Data supplied Start Marker

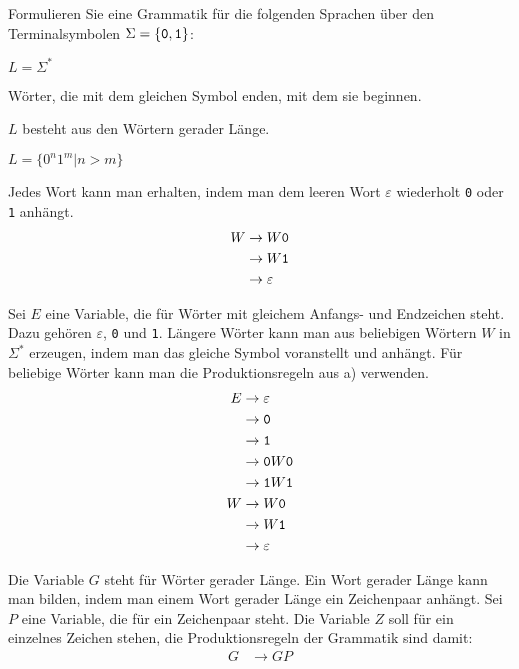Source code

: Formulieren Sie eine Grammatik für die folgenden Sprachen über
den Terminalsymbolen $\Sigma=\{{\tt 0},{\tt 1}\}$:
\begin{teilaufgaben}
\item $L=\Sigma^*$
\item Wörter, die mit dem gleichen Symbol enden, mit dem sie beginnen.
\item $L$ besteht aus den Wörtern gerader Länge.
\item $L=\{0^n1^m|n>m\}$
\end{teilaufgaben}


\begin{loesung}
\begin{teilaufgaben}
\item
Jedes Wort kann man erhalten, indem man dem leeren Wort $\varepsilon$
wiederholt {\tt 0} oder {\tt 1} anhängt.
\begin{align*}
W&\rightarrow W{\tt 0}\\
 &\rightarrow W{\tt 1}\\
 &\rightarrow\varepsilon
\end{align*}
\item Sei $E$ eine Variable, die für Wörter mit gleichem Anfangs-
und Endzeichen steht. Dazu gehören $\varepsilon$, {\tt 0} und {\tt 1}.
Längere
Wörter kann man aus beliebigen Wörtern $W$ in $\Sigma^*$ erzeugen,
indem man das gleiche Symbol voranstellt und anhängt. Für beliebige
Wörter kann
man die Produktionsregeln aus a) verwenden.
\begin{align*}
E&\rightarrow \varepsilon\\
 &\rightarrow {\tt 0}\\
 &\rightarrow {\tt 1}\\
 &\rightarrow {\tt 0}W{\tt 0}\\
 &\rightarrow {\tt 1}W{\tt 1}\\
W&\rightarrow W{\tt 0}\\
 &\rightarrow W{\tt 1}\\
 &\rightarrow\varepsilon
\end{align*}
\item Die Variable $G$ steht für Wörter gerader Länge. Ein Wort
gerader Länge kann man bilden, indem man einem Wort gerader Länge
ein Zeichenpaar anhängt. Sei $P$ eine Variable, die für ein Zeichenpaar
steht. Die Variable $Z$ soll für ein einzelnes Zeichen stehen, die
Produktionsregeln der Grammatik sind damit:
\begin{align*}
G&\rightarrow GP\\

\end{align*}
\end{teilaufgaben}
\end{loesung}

Data supplied End Marker
Data supplied Start Marker

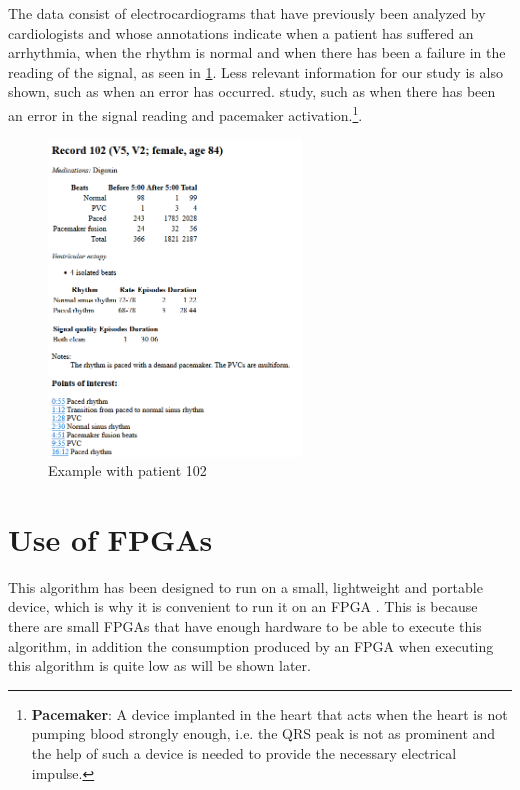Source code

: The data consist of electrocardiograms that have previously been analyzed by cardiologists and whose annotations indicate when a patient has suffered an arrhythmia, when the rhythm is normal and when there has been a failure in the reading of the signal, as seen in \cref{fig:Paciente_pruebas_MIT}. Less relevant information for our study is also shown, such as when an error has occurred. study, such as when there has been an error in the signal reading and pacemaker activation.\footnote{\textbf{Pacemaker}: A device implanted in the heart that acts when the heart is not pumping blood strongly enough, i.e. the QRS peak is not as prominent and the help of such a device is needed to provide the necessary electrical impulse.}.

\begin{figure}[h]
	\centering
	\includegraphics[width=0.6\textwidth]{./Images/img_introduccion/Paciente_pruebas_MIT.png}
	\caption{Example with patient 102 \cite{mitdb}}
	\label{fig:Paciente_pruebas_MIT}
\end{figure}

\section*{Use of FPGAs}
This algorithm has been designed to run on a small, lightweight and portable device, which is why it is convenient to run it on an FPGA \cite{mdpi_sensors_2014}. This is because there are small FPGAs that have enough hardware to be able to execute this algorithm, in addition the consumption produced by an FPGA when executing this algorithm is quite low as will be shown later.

Data supplied End Marker

_Task to complete:_ The response should hold exactly the lines starting at the line with "dem sie beginnen." and ending at the line with "ein Zeichenpaar anhängt.", and no other line of the material above.

_Output for this task:_
\item Wörter, die mit dem gleichen Symbol enden, mit dem sie beginnen.
\item $L$ besteht aus den Wörtern gerader Länge.
\item $L=\{0^n1^m|n>m\}$
\end{teilaufgaben}


\begin{loesung}
\begin{teilaufgaben}
\item
Jedes Wort kann man erhalten, indem man dem leeren Wort $\varepsilon$
wiederholt {\tt 0} oder {\tt 1} anhängt.
\begin{align*}
W&\rightarrow W{\tt 0}\\
 &\rightarrow W{\tt 1}\\
 &\rightarrow\varepsilon
\end{align*}
\item Sei $E$ eine Variable, die für Wörter mit gleichem Anfangs-
und Endzeichen steht. Dazu gehören $\varepsilon$, {\tt 0} und {\tt 1}.
Längere
Wörter kann man aus beliebigen Wörtern $W$ in $\Sigma^*$ erzeugen,
indem man das gleiche Symbol voranstellt und anhängt. Für beliebige
Wörter kann
man die Produktionsregeln aus a) verwenden.
\begin{align*}
E&\rightarrow \varepsilon\\
 &\rightarrow {\tt 0}\\
 &\rightarrow {\tt 1}\\
 &\rightarrow {\tt 0}W{\tt 0}\\
 &\rightarrow {\tt 1}W{\tt 1}\\
W&\rightarrow W{\tt 0}\\
 &\rightarrow W{\tt 1}\\
 &\rightarrow\varepsilon
\end{align*}
\item Die Variable $G$ steht für Wörter gerader Länge. Ein Wort
gerader Länge kann man bilden, indem man einem Wort gerader Länge
ein Zeichenpaar anhängt. Sei $P$ eine Variable, die für ein Zeichenpaar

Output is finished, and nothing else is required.